Crescimento dos autônomos
Além dos trabalhadores informais, outra categoria que tem se expandido no Brasil é a dos autônomos, ou trabalhadores “por conta própria”. De acordo com os dados de 2024, o Brasil registrou 26 milhões de autônomos, pessoas que trabalham por conta própria, sem vínculo empregatício, mas que podem ser considerados empreendedores ou prestadores de serviços individuais.
Esse crescimento reflete uma tendência crescente de desburocratização e flexibilidade no mercado de trabalho, com muitas pessoas buscando alternativas ao emprego formal devido à falta de oportunidades ou à busca por maior autonomia e liberdade.
Implicações para a qualidade de vida e direitos trabalhistas
O aumento do trabalho informal no Brasil tem implicações significativas para a qualidade de vida dos trabalhadores e para a estrutura econômica do país.

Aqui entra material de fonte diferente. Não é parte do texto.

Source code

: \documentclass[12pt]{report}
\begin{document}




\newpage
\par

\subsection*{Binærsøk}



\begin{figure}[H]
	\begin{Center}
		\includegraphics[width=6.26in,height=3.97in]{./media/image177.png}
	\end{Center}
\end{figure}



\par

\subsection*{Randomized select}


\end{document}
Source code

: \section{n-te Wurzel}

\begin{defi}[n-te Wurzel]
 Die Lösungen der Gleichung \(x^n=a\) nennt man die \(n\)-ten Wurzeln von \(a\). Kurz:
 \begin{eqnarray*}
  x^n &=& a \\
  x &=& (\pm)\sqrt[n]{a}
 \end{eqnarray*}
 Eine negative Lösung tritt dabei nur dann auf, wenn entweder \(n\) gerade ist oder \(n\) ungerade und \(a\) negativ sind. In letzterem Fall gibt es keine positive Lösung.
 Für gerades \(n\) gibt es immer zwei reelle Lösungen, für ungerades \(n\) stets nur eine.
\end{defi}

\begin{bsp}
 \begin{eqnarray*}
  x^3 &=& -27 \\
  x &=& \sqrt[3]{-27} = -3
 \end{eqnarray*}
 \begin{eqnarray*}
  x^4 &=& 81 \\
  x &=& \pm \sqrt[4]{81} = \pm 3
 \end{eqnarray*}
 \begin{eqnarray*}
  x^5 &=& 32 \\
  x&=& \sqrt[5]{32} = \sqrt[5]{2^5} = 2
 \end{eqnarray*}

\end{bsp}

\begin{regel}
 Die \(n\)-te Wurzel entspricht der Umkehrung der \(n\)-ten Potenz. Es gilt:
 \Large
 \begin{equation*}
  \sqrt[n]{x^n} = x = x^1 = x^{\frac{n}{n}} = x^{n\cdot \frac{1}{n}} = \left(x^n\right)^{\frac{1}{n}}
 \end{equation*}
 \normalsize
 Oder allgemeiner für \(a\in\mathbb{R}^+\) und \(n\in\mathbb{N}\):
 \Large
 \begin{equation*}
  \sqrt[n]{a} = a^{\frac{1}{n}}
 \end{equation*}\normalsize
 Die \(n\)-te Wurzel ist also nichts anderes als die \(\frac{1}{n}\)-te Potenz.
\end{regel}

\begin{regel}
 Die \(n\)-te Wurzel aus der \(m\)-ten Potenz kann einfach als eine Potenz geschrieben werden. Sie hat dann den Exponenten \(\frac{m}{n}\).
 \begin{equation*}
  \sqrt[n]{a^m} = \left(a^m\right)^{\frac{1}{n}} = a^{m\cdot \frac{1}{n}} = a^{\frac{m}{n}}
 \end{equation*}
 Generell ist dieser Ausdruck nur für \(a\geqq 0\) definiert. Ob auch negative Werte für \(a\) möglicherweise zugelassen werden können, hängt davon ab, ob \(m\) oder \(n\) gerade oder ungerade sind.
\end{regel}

Trabalhadores informais não têm acesso a benefícios como férias remuneradas, 13º salário, e não estão protegidos contra demissões injustificadas. Isso os coloca em uma situação de vulnerabilidade social, uma vez que estão mais expostos a crises econômicas e à instabilidade no emprego.
Além disso, a falta de vínculo formal dificulta o acesso desses trabalhadores a outros direitos trabalhistas e previdenciários, o que pode comprometer sua aposentadoria e outros benefícios no futuro.
O futuro desse cenário dependerá da capacidade do Brasil de equilibrar crescimento econômico com segurança e justiça social para todos os seus cidadãos.